» Stored data entries:
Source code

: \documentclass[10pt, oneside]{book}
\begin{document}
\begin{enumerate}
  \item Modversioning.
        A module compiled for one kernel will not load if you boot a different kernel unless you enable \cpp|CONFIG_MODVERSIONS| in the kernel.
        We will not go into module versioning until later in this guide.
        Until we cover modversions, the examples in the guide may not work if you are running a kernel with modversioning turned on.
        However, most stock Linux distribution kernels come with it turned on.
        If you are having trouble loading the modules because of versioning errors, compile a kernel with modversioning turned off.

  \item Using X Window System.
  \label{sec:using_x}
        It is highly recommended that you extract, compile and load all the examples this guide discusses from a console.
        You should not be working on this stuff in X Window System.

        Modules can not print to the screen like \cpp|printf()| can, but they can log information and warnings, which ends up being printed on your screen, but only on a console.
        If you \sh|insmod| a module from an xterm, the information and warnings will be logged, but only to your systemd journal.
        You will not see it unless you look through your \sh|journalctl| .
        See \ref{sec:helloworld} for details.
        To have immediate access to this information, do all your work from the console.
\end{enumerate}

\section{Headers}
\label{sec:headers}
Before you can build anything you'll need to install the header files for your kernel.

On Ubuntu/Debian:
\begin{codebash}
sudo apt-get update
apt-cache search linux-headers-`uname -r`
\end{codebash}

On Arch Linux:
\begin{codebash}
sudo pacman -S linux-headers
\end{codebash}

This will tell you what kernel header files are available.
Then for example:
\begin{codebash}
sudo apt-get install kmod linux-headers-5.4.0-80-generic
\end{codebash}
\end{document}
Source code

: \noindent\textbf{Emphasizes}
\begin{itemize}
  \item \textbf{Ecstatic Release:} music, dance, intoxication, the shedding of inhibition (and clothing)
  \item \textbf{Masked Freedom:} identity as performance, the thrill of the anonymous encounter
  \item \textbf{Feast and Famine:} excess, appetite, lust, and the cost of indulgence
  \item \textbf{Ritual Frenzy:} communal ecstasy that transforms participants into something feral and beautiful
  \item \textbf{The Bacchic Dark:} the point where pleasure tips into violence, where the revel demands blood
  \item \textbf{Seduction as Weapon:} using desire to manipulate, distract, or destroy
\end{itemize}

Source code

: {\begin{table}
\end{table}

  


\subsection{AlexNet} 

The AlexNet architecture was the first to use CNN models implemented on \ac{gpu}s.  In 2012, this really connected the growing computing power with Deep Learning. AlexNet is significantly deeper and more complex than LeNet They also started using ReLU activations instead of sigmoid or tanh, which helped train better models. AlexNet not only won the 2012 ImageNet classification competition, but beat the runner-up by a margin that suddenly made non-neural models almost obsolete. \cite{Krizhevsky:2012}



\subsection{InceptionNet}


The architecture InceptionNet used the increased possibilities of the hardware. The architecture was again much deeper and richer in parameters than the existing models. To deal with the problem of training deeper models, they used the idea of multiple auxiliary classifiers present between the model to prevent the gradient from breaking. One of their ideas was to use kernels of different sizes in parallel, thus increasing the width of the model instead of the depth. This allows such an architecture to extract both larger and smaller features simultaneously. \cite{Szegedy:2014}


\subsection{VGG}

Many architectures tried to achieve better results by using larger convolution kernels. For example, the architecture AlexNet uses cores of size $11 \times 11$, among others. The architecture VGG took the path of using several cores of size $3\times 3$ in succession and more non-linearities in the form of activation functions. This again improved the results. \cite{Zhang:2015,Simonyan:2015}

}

» BRIEF: In full and without change, transcribe the entries.

» RESPONSE TO THE TASK:
Source code

: \documentclass[10pt, oneside]{book}
\begin{document}
\begin{enumerate}
  \item Modversioning.
        A module compiled for one kernel will not load if you boot a different kernel unless you enable \cpp|CONFIG_MODVERSIONS| in the kernel.
        We will not go into module versioning until later in this guide.
        Until we cover modversions, the examples in the guide may not work if you are running a kernel with modversioning turned on.
        However, most stock Linux distribution kernels come with it turned on.
        If you are having trouble loading the modules because of versioning errors, compile a kernel with modversioning turned off.

  \item Using X Window System.
  \label{sec:using_x}
        It is highly recommended that you extract, compile and load all the examples this guide discusses from a console.
        You should not be working on this stuff in X Window System.

        Modules can not print to the screen like \cpp|printf()| can, but they can log information and warnings, which ends up being printed on your screen, but only on a console.
        If you \sh|insmod| a module from an xterm, the information and warnings will be logged, but only to your systemd journal.
        You will not see it unless you look through your \sh|journalctl| .
        See \ref{sec:helloworld} for details.
        To have immediate access to this information, do all your work from the console.
\end{enumerate}

\section{Headers}
\label{sec:headers}
Before you can build anything you'll need to install the header files for your kernel.

On Ubuntu/Debian:
\begin{codebash}
sudo apt-get update
apt-cache search linux-headers-`uname -r`
\end{codebash}

On Arch Linux:
\begin{codebash}
sudo pacman -S linux-headers
\end{codebash}

This will tell you what kernel header files are available.
Then for example:
\begin{codebash}
sudo apt-get install kmod linux-headers-5.4.0-80-generic
\end{codebash}
\end{document}
Source code

: \noindent\textbf{Emphasizes}
\begin{itemize}
  \item \textbf{Ecstatic Release:} music, dance, intoxication, the shedding of inhibition (and clothing)
  \item \textbf{Masked Freedom:} identity as performance, the thrill of the anonymous encounter
  \item \textbf{Feast and Famine:} excess, appetite, lust, and the cost of indulgence
  \item \textbf{Ritual Frenzy:} communal ecstasy that transforms participants into something feral and beautiful
  \item \textbf{The Bacchic Dark:} the point where pleasure tips into violence, where the revel demands blood
  \item \textbf{Seduction as Weapon:} using desire to manipulate, distract, or destroy
\end{itemize}

Source code

: {\begin{table}
\end{table}

  


\subsection{AlexNet} 

The AlexNet architecture was the first to use CNN models implemented on \ac{gpu}s.  In 2012, this really connected the growing computing power with Deep Learning. AlexNet is significantly deeper and more complex than LeNet They also started using ReLU activations instead of sigmoid or tanh, which helped train better models. AlexNet not only won the 2012 ImageNet classification competition, but beat the runner-up by a margin that suddenly made non-neural models almost obsolete. \cite{Krizhevsky:2012}



\subsection{InceptionNet}


The architecture InceptionNet used the increased possibilities of the hardware. The architecture was again much deeper and richer in parameters than the existing models. To deal with the problem of training deeper models, they used the idea of multiple auxiliary classifiers present between the model to prevent the gradient from breaking. One of their ideas was to use kernels of different sizes in parallel, thus increasing the width of the model instead of the depth. This allows such an architecture to extract both larger and smaller features simultaneously. \cite{Szegedy:2014}


\subsection{VGG}

Many architectures tried to achieve better results by using larger convolution kernels. For example, the architecture AlexNet uses cores of size $11 \times 11$, among others. The architecture VGG took the path of using several cores of size $3\times 3$ in succession and more non-linearities in the form of activation functions. This again improved the results. \cite{Zhang:2015,Simonyan:2015}

}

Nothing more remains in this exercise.